**TRY IT:** Take the line holding "- **第五点是考察附属组件**，也就是与该数据服务组件强绑定的其他组件，比如 zk、lb、jmx_exporter" as the first line of the answer and the last line of the listing as its end; retype everything between exactly.

**DATA EXTRACTS:**
================================

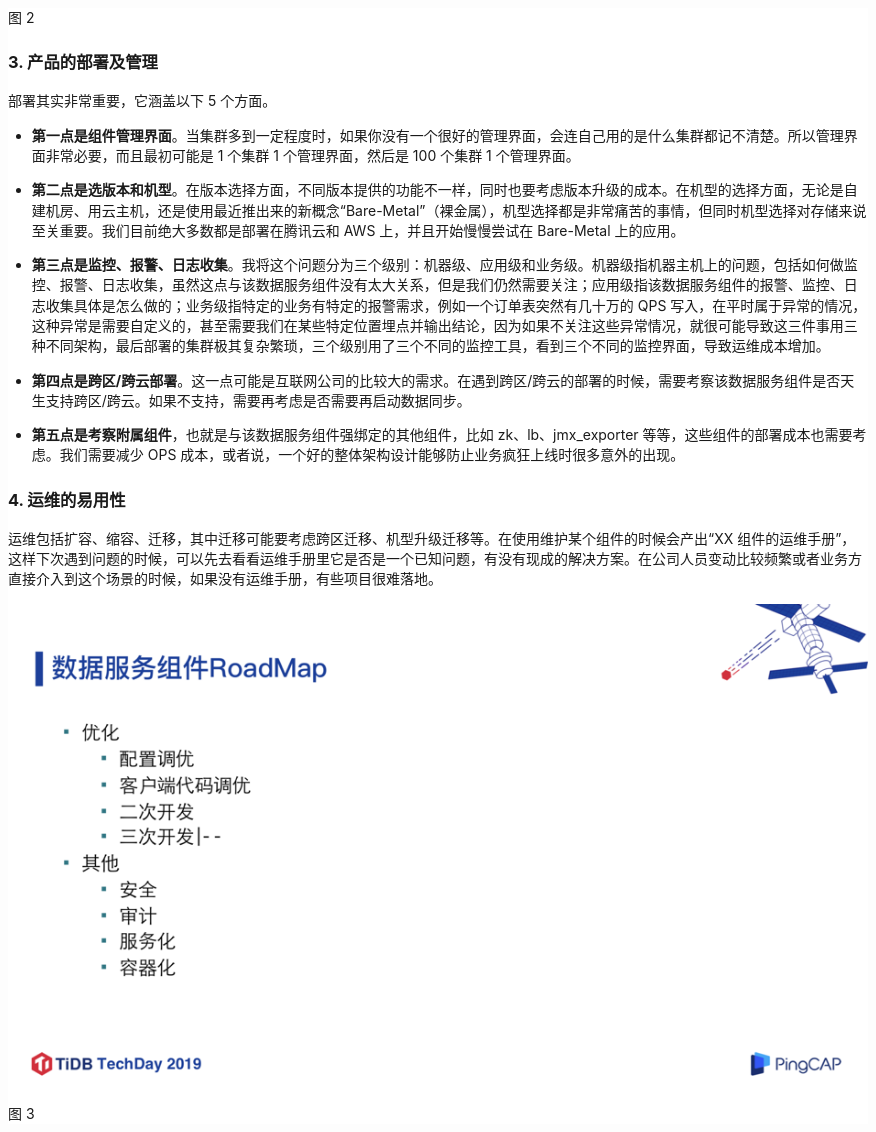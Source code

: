 <div class="caption-center">图 2</div>

### 3. 产品的部署及管理

部署其实非常重要，它涵盖以下 5 个方面。

- **第一点是组件管理界面**。当集群多到一定程度时，如果你没有一个很好的管理界面，会连自己用的是什么集群都记不清楚。所以管理界面非常必要，而且最初可能是 1 个集群 1 个管理界面，然后是 100 个集群 1 个管理界面。

- **第二点是选版本和机型**。在版本选择方面，不同版本提供的功能不一样，同时也要考虑版本升级的成本。在机型的选择方面，无论是自建机房、用云主机，还是使用最近推出来的新概念“Bare-Metal”（裸金属），机型选择都是非常痛苦的事情，但同时机型选择对存储来说至关重要。我们目前绝大多数都是部署在腾讯云和 AWS 上，并且开始慢慢尝试在 Bare-Metal 上的应用。

- **第三点是监控、报警、日志收集**。我将这个问题分为三个级别：机器级、应用级和业务级。机器级指机器主机上的问题，包括如何做监控、报警、日志收集，虽然这点与该数据服务组件没有太大关系，但是我们仍然需要关注；应用级指该数据服务组件的报警、监控、日志收集具体是怎么做的；业务级指特定的业务有特定的报警需求，例如一个订单表突然有几十万的 QPS 写入，在平时属于异常的情况，这种异常是需要自定义的，甚至需要我们在某些特定位置埋点并输出结论，因为如果不关注这些异常情况，就很可能导致这三件事用三种不同架构，最后部署的集群极其复杂繁琐，三个级别用了三个不同的监控工具，看到三个不同的监控界面，导致运维成本增加。

- **第四点是跨区/跨云部署**。这一点可能是互联网公司的比较大的需求。在遇到跨区/跨云的部署的时候，需要考察该数据服务组件是否天生支持跨区/跨云。如果不支持，需要再考虑是否需要再启动数据同步。

- **第五点是考察附属组件**，也就是与该数据服务组件强绑定的其他组件，比如 zk、lb、jmx_exporter 等等，这些组件的部署成本也需要考虑。我们需要减少 OPS 成本，或者说，一个好的整体架构设计能够防止业务疯狂上线时很多意外的出现。

### 4. 运维的易用性

运维包括扩容、缩容、迁移，其中迁移可能要考虑跨区迁移、机型升级迁移等。在使用维护某个组件的时候会产出“XX 组件的运维手册”，这样下次遇到问题的时候，可以先去看看运维手册里它是否是一个已知问题，有没有现成的解决方案。在公司人员变动比较频繁或者业务方直接介入到这个场景的时候，如果没有运维手册，有些项目很难落地。

![图 3](media/user-case-xiaohongshu/3.png)

<div class="caption-center">图 3</div>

================================

**RESPONSE TO THIS TASK:**
- **第五点是考察附属组件**，也就是与该数据服务组件强绑定的其他组件，比如 zk、lb、jmx_exporter 等等，这些组件的部署成本也需要考虑。我们需要减少 OPS 成本，或者说，一个好的整体架构设计能够防止业务疯狂上线时很多意外的出现。

### 4. 运维的易用性

运维包括扩容、缩容、迁移，其中迁移可能要考虑跨区迁移、机型升级迁移等。在使用维护某个组件的时候会产出“XX 组件的运维手册”，这样下次遇到问题的时候，可以先去看看运维手册里它是否是一个已知问题，有没有现成的解决方案。在公司人员变动比较频繁或者业务方直接介入到这个场景的时候，如果没有运维手册，有些项目很难落地。

![图 3](media/user-case-xiaohongshu/3.png)

<div class="caption-center">图 3</div>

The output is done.